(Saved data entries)
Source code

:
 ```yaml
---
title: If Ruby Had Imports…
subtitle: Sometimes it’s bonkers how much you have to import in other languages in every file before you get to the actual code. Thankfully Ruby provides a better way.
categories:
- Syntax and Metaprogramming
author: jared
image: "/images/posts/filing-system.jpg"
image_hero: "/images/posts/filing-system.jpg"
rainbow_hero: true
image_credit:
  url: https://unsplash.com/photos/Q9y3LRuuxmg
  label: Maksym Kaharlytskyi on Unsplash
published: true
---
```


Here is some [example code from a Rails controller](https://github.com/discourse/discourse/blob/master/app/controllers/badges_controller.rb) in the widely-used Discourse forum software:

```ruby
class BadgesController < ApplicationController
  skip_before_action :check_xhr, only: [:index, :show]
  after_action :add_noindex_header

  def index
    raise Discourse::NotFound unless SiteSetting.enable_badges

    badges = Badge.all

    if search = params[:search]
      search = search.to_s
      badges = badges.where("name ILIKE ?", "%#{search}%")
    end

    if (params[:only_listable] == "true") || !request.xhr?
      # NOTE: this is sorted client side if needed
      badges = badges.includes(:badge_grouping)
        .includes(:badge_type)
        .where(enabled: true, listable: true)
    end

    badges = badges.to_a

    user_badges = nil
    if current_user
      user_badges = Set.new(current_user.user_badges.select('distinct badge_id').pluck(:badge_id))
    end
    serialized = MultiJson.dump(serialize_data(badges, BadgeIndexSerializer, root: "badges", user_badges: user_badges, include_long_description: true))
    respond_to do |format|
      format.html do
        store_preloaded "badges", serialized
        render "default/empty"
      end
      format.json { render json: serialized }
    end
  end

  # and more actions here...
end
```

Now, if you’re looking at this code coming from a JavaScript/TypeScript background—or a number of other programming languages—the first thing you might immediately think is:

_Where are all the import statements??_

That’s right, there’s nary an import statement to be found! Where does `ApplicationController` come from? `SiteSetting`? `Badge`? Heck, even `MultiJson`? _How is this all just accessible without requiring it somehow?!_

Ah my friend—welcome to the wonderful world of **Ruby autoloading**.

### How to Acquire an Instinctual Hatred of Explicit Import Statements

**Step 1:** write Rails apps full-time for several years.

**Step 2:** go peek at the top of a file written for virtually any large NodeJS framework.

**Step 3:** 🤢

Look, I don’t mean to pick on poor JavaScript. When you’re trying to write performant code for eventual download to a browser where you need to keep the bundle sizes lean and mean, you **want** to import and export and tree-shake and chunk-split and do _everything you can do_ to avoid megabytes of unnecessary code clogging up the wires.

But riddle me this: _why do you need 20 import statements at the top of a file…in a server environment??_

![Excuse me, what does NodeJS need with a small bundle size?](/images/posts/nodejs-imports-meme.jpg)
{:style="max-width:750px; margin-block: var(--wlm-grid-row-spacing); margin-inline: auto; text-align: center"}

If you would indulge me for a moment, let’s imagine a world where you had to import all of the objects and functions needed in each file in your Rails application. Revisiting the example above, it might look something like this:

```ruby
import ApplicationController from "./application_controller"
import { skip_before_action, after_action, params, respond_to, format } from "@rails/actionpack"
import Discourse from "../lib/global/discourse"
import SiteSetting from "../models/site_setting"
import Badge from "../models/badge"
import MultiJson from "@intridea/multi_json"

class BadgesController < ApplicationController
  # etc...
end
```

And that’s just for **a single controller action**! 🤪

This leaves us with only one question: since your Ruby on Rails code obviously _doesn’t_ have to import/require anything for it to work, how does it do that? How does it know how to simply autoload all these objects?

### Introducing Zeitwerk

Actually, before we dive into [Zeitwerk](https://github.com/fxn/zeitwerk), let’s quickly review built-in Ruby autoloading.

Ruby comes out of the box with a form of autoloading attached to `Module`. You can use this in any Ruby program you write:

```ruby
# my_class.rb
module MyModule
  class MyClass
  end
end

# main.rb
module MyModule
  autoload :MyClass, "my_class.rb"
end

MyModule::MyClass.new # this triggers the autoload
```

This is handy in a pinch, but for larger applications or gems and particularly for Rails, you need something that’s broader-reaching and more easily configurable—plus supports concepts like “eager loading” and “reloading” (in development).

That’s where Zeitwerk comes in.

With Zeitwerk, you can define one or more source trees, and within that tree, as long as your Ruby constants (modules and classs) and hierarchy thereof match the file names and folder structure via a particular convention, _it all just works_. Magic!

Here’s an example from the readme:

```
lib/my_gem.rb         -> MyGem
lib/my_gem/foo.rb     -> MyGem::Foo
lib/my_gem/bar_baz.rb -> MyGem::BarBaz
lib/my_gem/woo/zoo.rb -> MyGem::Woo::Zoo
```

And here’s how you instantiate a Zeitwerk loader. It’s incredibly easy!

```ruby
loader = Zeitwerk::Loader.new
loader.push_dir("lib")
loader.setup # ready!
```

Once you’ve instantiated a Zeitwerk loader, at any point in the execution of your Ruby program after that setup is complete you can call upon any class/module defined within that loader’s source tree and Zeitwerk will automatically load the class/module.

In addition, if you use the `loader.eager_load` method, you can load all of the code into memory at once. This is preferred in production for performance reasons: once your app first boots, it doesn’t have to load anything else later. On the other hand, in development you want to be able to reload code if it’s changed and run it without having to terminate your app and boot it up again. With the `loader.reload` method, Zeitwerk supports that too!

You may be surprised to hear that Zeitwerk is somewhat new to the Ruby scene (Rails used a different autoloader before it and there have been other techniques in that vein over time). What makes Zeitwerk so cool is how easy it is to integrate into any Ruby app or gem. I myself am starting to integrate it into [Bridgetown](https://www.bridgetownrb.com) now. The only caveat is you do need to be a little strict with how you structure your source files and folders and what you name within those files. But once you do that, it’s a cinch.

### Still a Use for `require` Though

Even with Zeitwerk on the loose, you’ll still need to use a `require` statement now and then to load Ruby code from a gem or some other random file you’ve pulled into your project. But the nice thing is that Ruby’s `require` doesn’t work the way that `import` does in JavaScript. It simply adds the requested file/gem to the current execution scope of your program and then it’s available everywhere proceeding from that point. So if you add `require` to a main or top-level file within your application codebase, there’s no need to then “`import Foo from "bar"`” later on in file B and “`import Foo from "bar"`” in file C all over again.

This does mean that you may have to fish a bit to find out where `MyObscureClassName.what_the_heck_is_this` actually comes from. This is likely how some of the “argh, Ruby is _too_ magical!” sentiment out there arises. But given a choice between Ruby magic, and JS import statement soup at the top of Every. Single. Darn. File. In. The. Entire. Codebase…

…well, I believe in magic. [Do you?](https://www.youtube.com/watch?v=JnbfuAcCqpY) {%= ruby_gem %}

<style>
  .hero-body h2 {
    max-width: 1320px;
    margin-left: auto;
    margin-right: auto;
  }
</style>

EXERCISE: Once more, give all the records exactly as they were written.

SOLUTION FOR THIS PROBLEM:
Source code

:
 ```yaml
---
title: If Ruby Had Imports…
subtitle: Sometimes it’s bonkers how much you have to import in other languages in every file before you get to the actual code. Thankfully Ruby provides a better way.
categories:
- Syntax and Metaprogramming
author: jared
image: "/images/posts/filing-system.jpg"
image_hero: "/images/posts/filing-system.jpg"
rainbow_hero: true
image_credit:
  url: https://unsplash.com/photos/Q9y3LRuuxmg
  label: Maksym Kaharlytskyi on Unsplash
published: true
---
```


Here is some [example code from a Rails controller](https://github.com/discourse/discourse/blob/master/app/controllers/badges_controller.rb) in the widely-used Discourse forum software:

```ruby
class BadgesController < ApplicationController
  skip_before_action :check_xhr, only: [:index, :show]
  after_action :add_noindex_header

  def index
    raise Discourse::NotFound unless SiteSetting.enable_badges

    badges = Badge.all

    if search = params[:search]
      search = search.to_s
      badges = badges.where("name ILIKE ?", "%#{search}%")
    end

    if (params[:only_listable] == "true") || !request.xhr?
      # NOTE: this is sorted client side if needed
      badges = badges.includes(:badge_grouping)
        .includes(:badge_type)
        .where(enabled: true, listable: true)
    end

    badges = badges.to_a

    user_badges = nil
    if current_user
      user_badges = Set.new(current_user.user_badges.select('distinct badge_id').pluck(:badge_id))
    end
    serialized = MultiJson.dump(serialize_data(badges, BadgeIndexSerializer, root: "badges", user_badges: user_badges, include_long_description: true))
    respond_to do |format|
      format.html do
        store_preloaded "badges", serialized
        render "default/empty"
      end
      format.json { render json: serialized }
    end
  end

  # and more actions here...
end
```

Now, if you’re looking at this code coming from a JavaScript/TypeScript background—or a number of other programming languages—the first thing you might immediately think is:

_Where are all the import statements??_

That’s right, there’s nary an import statement to be found! Where does `ApplicationController` come from? `SiteSetting`? `Badge`? Heck, even `MultiJson`? _How is this all just accessible without requiring it somehow?!_

Ah my friend—welcome to the wonderful world of **Ruby autoloading**.

### How to Acquire an Instinctual Hatred of Explicit Import Statements

**Step 1:** write Rails apps full-time for several years.

**Step 2:** go peek at the top of a file written for virtually any large NodeJS framework.

**Step 3:** 🤢

Look, I don’t mean to pick on poor JavaScript. When you’re trying to write performant code for eventual download to a browser where you need to keep the bundle sizes lean and mean, you **want** to import and export and tree-shake and chunk-split and do _everything you can do_ to avoid megabytes of unnecessary code clogging up the wires.

But riddle me this: _why do you need 20 import statements at the top of a file…in a server environment??_

![Excuse me, what does NodeJS need with a small bundle size?](/images/posts/nodejs-imports-meme.jpg)
{:style="max-width:750px; margin-block: var(--wlm-grid-row-spacing); margin-inline: auto; text-align: center"}

If you would indulge me for a moment, let’s imagine a world where you had to import all of the objects and functions needed in each file in your Rails application. Revisiting the example above, it might look something like this:

```ruby
import ApplicationController from "./application_controller"
import { skip_before_action, after_action, params, respond_to, format } from "@rails/actionpack"
import Discourse from "../lib/global/discourse"
import SiteSetting from "../models/site_setting"
import Badge from "../models/badge"
import MultiJson from "@intridea/multi_json"

class BadgesController < ApplicationController
  # etc...
end
```

And that’s just for **a single controller action**! 🤪

This leaves us with only one question: since your Ruby on Rails code obviously _doesn’t_ have to import/require anything for it to work, how does it do that? How does it know how to simply autoload all these objects?

### Introducing Zeitwerk

Actually, before we dive into [Zeitwerk](https://github.com/fxn/zeitwerk), let’s quickly review built-in Ruby autoloading.

Ruby comes out of the box with a form of autoloading attached to `Module`. You can use this in any Ruby program you write:

```ruby
# my_class.rb
module MyModule
  class MyClass
  end
end

# main.rb
module MyModule
  autoload :MyClass, "my_class.rb"
end

MyModule::MyClass.new # this triggers the autoload
```

This is handy in a pinch, but for larger applications or gems and particularly for Rails, you need something that’s broader-reaching and more easily configurable—plus supports concepts like “eager loading” and “reloading” (in development).

That’s where Zeitwerk comes in.

With Zeitwerk, you can define one or more source trees, and within that tree, as long as your Ruby constants (modules and classs) and hierarchy thereof match the file names and folder structure via a particular convention, _it all just works_. Magic!

Here’s an example from the readme:

```
lib/my_gem.rb         -> MyGem
lib/my_gem/foo.rb     -> MyGem::Foo
lib/my_gem/bar_baz.rb -> MyGem::BarBaz
lib/my_gem/woo/zoo.rb -> MyGem::Woo::Zoo
```

And here’s how you instantiate a Zeitwerk loader. It’s incredibly easy!

```ruby
loader = Zeitwerk::Loader.new
loader.push_dir("lib")
loader.setup # ready!
```

Once you’ve instantiated a Zeitwerk loader, at any point in the execution of your Ruby program after that setup is complete you can call upon any class/module defined within that loader’s source tree and Zeitwerk will automatically load the class/module.

In addition, if you use the `loader.eager_load` method, you can load all of the code into memory at once. This is preferred in production for performance reasons: once your app first boots, it doesn’t have to load anything else later. On the other hand, in development you want to be able to reload code if it’s changed and run it without having to terminate your app and boot it up again. With the `loader.reload` method, Zeitwerk supports that too!

You may be surprised to hear that Zeitwerk is somewhat new to the Ruby scene (Rails used a different autoloader before it and there have been other techniques in that vein over time). What makes Zeitwerk so cool is how easy it is to integrate into any Ruby app or gem. I myself am starting to integrate it into [Bridgetown](https://www.bridgetownrb.com) now. The only caveat is you do need to be a little strict with how you structure your source files and folders and what you name within those files. But once you do that, it’s a cinch.

### Still a Use for `require` Though

Even with Zeitwerk on the loose, you’ll still need to use a `require` statement now and then to load Ruby code from a gem or some other random file you’ve pulled into your project. But the nice thing is that Ruby’s `require` doesn’t work the way that `import` does in JavaScript. It simply adds the requested file/gem to the current execution scope of your program and then it’s available everywhere proceeding from that point. So if you add `require` to a main or top-level file within your application codebase, there’s no need to then “`import Foo from "bar"`” later on in file B and “`import Foo from "bar"`” in file C all over again.

This does mean that you may have to fish a bit to find out where `MyObscureClassName.what_the_heck_is_this` actually comes from. This is likely how some of the “argh, Ruby is _too_ magical!” sentiment out there arises. But given a choice between Ruby magic, and JS import statement soup at the top of Every. Single. Darn. File. In. The. Entire. Codebase…

…well, I believe in magic. [Do you?](https://www.youtube.com/watch?v=JnbfuAcCqpY) {%= ruby_gem %}

<style>
  .hero-body h2 {
    max-width: 1320px;
    margin-left: auto;
    margin-right: auto;
  }
</style>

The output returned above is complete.